Dataset records section start

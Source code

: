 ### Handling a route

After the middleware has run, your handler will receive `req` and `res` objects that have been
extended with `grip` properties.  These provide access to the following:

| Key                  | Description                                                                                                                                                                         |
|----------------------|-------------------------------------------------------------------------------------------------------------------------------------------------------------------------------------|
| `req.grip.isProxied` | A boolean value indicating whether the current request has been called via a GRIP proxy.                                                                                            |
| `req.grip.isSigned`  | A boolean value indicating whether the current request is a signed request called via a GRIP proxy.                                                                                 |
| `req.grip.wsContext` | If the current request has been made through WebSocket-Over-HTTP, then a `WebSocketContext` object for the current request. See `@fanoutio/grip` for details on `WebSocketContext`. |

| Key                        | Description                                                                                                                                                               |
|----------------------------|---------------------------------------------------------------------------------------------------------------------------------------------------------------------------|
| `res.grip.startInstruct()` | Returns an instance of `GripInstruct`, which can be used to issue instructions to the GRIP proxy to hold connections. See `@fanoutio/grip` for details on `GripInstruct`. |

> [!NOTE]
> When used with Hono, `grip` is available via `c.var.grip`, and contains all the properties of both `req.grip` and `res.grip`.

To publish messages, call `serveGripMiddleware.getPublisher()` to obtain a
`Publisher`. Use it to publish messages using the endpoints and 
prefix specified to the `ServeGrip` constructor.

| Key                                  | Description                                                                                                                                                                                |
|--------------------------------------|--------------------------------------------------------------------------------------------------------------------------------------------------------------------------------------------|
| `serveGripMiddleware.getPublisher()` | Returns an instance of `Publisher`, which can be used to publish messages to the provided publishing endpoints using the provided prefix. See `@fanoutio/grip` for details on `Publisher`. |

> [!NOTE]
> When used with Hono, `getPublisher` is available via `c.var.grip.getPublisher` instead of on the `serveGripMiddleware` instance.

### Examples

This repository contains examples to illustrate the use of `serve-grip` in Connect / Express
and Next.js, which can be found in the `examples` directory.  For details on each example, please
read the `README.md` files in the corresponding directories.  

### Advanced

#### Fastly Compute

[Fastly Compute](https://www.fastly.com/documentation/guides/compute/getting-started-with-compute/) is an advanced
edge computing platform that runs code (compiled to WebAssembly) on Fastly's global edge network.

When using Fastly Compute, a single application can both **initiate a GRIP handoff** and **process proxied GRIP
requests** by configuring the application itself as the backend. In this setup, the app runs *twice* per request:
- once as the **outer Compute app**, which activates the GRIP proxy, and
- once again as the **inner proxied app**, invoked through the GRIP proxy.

Dataset records section end

Work instruction. Each record should be given again exactly as it reads.

Output of the task.
Source code

: ### Handling a route

After the middleware has run, your handler will receive `req` and `res` objects that have been
extended with `grip` properties.  These provide access to the following:

| Key                  | Description                                                                                                                                                                         |
|----------------------|-------------------------------------------------------------------------------------------------------------------------------------------------------------------------------------|
| `req.grip.isProxied` | A boolean value indicating whether the current request has been called via a GRIP proxy.                                                                                            |
| `req.grip.isSigned`  | A boolean value indicating whether the current request is a signed request called via a GRIP proxy.                                                                                 |
| `req.grip.wsContext` | If the current request has been made through WebSocket-Over-HTTP, then a `WebSocketContext` object for the current request. See `@fanoutio/grip` for details on `WebSocketContext`. |

| Key                        | Description                                                                                                                                                               |
|----------------------------|---------------------------------------------------------------------------------------------------------------------------------------------------------------------------|
| `res.grip.startInstruct()` | Returns an instance of `GripInstruct`, which can be used to issue instructions to the GRIP proxy to hold connections. See `@fanoutio/grip` for details on `GripInstruct`. |

> [!NOTE]
> When used with Hono, `grip` is available via `c.var.grip`, and contains all the properties of both `req.grip` and `res.grip`.

To publish messages, call `serveGripMiddleware.getPublisher()` to obtain a
`Publisher`. Use it to publish messages using the endpoints and 
prefix specified to the `ServeGrip` constructor.

| Key                                  | Description                                                                                                                                                                                |
|--------------------------------------|--------------------------------------------------------------------------------------------------------------------------------------------------------------------------------------------|
| `serveGripMiddleware.getPublisher()` | Returns an instance of `Publisher`, which can be used to publish messages to the provided publishing endpoints using the provided prefix. See `@fanoutio/grip` for details on `Publisher`. |

> [!NOTE]
> When used with Hono, `getPublisher` is available via `c.var.grip.getPublisher` instead of on the `serveGripMiddleware` instance.

### Examples

This repository contains examples to illustrate the use of `serve-grip` in Connect / Express
and Next.js, which can be found in the `examples` directory.  For details on each example, please
read the `README.md` files in the corresponding directories.  

### Advanced

#### Fastly Compute

[Fastly Compute](https://www.fastly.com/documentation/guides/compute/getting-started-with-compute/) is an advanced
edge computing platform that runs code (compiled to WebAssembly) on Fastly's global edge network.

When using Fastly Compute, a single application can both **initiate a GRIP handoff** and **process proxied GRIP
requests** by configuring the application itself as the backend. In this setup, the app runs *twice* per request:
- once as the **outer Compute app**, which activates the GRIP proxy, and
- once again as the **inner proxied app**, invoked through the GRIP proxy.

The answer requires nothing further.